Who Do You Trust With Your Money?

Who Do You Trust With Your Money?

The right answer is nobody.

It is most important that you understand that.  Nobody who works for you can be trusted with your money 100%.  Given the right set of circumstances even your most trusted employees will steal from you.  So how do you keep the proper controls on your funds to make sure everything is in order?

 

  • The cash draw is the most obvious place to steal from and therefore one of the most commonly stolen from sources of cash.  If someone stole $50 a day from you for a whole year it would equal $18250.  Could your business come back from that kind of theft?  If you did catch them could you prove to your insurance company or the authorities that they were stealing?  By cashing out your draw and balancing it to your daily sales information you will know the first day that there is an issue.  By logging daily over/shorts and keeping them in line with employee records you can detect patterns of theft.  If Joey works every Wednesday and the draw is short $45 every Wednesday it becomes much clearer that you may have an issue.  Numbered draws are an ideal way to clearly see if there is a cash theft issue.  If each employee is assigned their own draw and each draw gets cashed out individually then it is certain if a particular employee is the issue.  Different point of sale systems can offer different options.  If you can’t afford a system that tracks employee draws then you can institute a system yourself pretty easily.  One employee per register, z out the register at the end of shift and pull the cash draw when you z it out.
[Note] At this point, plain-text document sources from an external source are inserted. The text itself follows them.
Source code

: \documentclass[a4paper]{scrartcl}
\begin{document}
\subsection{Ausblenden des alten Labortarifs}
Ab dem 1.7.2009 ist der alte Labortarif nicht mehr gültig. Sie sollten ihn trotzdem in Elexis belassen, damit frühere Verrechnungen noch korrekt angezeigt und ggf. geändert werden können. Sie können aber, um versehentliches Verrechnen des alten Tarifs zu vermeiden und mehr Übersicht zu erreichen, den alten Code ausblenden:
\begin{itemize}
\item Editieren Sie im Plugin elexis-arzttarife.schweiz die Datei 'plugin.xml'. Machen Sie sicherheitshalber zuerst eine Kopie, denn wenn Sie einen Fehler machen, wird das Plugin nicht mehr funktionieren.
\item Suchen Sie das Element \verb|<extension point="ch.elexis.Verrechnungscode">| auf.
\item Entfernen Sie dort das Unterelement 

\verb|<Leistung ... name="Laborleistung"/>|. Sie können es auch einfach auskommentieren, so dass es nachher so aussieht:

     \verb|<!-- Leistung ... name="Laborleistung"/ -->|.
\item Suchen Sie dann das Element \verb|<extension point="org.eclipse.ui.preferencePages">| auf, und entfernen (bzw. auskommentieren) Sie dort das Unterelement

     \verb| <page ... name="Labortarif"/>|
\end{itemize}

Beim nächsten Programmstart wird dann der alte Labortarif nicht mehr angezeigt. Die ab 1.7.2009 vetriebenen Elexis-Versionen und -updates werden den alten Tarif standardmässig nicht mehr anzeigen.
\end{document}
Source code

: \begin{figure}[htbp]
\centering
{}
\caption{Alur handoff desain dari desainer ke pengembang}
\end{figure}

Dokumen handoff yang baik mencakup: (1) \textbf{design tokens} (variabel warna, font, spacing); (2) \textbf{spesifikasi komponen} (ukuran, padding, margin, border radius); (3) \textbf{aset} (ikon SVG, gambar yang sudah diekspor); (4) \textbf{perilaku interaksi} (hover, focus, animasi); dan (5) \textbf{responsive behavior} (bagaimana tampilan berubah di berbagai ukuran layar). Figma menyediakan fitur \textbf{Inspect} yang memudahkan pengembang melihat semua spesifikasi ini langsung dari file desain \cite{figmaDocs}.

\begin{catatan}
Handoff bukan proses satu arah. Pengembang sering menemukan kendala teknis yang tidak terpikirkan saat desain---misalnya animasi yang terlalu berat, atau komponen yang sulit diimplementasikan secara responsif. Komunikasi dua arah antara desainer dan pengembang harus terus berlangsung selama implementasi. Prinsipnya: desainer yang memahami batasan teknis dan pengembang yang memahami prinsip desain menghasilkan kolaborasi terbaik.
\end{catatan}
Start each new employee with their own change and repeat the procedure.
  • Inventory is also a very common theft opportunity.  Keeping theft of inventory to a minimum is easy.  Count it and have inventory control procedures.  If your cost is coming in higher than it should it is a sure tell that there is an inventory theft or waste issue and either way inventory counts will clear up your issue.
  • Payroll is another source of theft.  Reporting more time than actually worked and tampering with payroll taxes are the most common.  Being present before start of shift and being around at end of shift will help keep time keeping honest.  Using a payroll service is the easiest way to prevent payroll tax fraud.